# how about a new shop?



## brendan byrne (Jul 6, 2009)

im thinking of moving to spain, im a barber by trade and was thinking of maybe opening a new shop somewhere over there?


----------



## Suenneil (Feb 17, 2009)

brendan byrne said:


> im thinking of moving to spain, im a barber by trade and was thinking of maybe opening a new shop somewhere over there?


Hi Brendan

Not sure where in Spain you were thinking of moving to ? I live on the Costa del Sol and there are plenty of barbers / salons here - and to be honest a lot of them are struggling or closing down. Like any business at the moment things are tough - and unless you have a super duper product or service thats not available anywhere else then you are going to need a helluva lot of luck to make it work.

BUT thats only my opinion of course! and dont let that stop you researching and having a look to see what the competition is like.
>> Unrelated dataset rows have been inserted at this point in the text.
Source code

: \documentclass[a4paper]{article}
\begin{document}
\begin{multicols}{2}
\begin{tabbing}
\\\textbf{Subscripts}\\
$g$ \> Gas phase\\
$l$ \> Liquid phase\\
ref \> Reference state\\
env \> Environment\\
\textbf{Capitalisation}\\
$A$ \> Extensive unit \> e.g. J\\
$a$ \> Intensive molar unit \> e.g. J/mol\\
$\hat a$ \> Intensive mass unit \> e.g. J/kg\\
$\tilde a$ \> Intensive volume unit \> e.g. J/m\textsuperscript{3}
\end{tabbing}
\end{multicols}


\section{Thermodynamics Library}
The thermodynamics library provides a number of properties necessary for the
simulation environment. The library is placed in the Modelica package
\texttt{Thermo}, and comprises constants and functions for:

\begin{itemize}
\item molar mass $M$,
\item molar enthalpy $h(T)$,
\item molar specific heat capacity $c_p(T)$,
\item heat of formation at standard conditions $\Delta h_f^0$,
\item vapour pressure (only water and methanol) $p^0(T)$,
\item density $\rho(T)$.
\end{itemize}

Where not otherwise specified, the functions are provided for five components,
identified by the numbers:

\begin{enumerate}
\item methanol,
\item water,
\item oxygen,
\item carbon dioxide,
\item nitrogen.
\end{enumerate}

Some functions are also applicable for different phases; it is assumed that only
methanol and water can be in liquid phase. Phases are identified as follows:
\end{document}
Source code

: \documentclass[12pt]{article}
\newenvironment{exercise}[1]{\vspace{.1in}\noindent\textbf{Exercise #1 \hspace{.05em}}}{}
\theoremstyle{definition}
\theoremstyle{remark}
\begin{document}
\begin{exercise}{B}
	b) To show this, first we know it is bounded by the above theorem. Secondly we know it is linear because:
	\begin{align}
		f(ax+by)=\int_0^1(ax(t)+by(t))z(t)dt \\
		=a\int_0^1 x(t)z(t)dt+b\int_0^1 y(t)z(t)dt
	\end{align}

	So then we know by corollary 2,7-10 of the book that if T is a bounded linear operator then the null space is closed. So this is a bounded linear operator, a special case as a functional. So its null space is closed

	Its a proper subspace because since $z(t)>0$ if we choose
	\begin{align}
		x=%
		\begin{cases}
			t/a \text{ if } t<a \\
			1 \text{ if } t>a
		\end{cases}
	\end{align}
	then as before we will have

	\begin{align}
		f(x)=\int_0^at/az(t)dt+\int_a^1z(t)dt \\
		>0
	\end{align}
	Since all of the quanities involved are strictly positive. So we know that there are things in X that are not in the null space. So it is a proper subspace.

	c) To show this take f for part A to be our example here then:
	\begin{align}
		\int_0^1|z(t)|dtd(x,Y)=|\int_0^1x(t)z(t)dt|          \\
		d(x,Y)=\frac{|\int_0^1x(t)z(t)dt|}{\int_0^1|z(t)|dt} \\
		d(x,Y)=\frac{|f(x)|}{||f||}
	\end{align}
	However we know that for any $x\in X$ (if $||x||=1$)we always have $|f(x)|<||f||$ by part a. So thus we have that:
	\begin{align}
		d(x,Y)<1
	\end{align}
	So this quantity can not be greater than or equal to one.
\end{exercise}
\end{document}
Also do you speak any Spanish ? its always better with a new business over here to appeal to ALL the residents rather than specifically targetting the expat market .... for a start you could be limiting your customers and therefore your income, and also it can be quite isolating to only mix with the expat community rather than trying to get to know the real locals who can only add to your business .... and to your experience of Spain.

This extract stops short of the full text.